(Web Desk) - Elon Musk insists artificial intelligence will get humans to a point where “no job is needed.”
Are there signs this prediction is already becoming true? Headline numbers can make that seem so.
According to a recent report of 750 business leaders using AI from ResumeBuilder, 37% say the technology replaced workers in 2023. Meanwhile, 44% report that there will be layoffs in 2024 resulting from AI efficiency.
But even amid reports of AI-inspired layoffs, many experts disagree with Musk’s view.
Julia Toothacre, resume and career strategist at ResumeBuilder, recognizes the numbers from its research may not accurately reflect the broad business landscape.
“There are still so many traditional organizations and small businesses that do not embrace technology the way that some of the larger companies do,” Toothacre said.
Layoffs are a reality, but AI technology is also enabling business leaders to restructure and redefine the jobs we do.
Alex Hood, chief product officer at project management and collaboration software company Asana, estimates that half the time we spend at work is on what he calls “work about work.”
Here, he’s referring to the status updates, cross-departmental communication and all the other parts of work that aren’t at the core of why we’re there.
“If that can be reduced because of AI, that can be a great unlock,” said Hood.
He says that without the nuance behind the numbers, the statistics marking and predicting AI-induced layoffs reflect fear more than reality.

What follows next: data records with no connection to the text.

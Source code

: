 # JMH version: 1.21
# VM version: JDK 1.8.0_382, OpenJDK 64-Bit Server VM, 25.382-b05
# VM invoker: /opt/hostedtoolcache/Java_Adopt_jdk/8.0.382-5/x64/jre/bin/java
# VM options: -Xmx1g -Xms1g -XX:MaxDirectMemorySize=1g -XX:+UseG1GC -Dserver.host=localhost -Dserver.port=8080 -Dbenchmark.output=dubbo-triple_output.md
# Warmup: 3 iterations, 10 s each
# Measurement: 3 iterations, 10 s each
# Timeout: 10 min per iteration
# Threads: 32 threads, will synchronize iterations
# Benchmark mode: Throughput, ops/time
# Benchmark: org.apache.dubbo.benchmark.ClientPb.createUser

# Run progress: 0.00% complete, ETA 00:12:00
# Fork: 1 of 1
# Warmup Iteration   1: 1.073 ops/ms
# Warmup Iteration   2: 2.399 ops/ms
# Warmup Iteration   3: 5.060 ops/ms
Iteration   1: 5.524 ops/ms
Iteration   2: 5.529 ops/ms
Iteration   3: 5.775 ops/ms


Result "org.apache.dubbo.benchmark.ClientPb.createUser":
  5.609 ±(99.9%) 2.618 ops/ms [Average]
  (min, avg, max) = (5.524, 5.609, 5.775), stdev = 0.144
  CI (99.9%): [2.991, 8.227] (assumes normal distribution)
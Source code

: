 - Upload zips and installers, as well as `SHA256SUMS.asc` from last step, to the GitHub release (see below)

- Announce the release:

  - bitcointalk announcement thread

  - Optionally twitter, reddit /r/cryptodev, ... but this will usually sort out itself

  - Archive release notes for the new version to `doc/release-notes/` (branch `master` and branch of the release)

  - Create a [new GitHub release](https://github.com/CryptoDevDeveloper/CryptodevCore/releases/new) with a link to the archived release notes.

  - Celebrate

With AI tackling task-based work, humans have the opportunity to move up the value chain, says Marc Cenedella, founder of Leet Resumes and Ladders.
“For the entire economy,” Cenedella said workers will be able to focus on “integrating or structuring or defining what the task-based work is.” He compares this shift to mid-century office culture, when there were entire floors of typists — something that the efficiency of word processors eliminated.
According to Asana’s State of AI at Work 2023 report, employees say that 29% of their work tasks are replaceable by AI.
However, Asana is a proponent of what it calls “human-centered AI,” which seeks to enhance human abilities and collaboration, not replace people outright.
The more people understand human-centered AI, the more they believe it will have a positive impact on their work, the report states.
White-collar and clerical workers represent somewhere between 19.6%–30.4% of all employed people globally, according to the United Nations. Analytical and communication tools have redirected knowledge work over the years, and “generative AI should be considered another development in this long continuum of change.”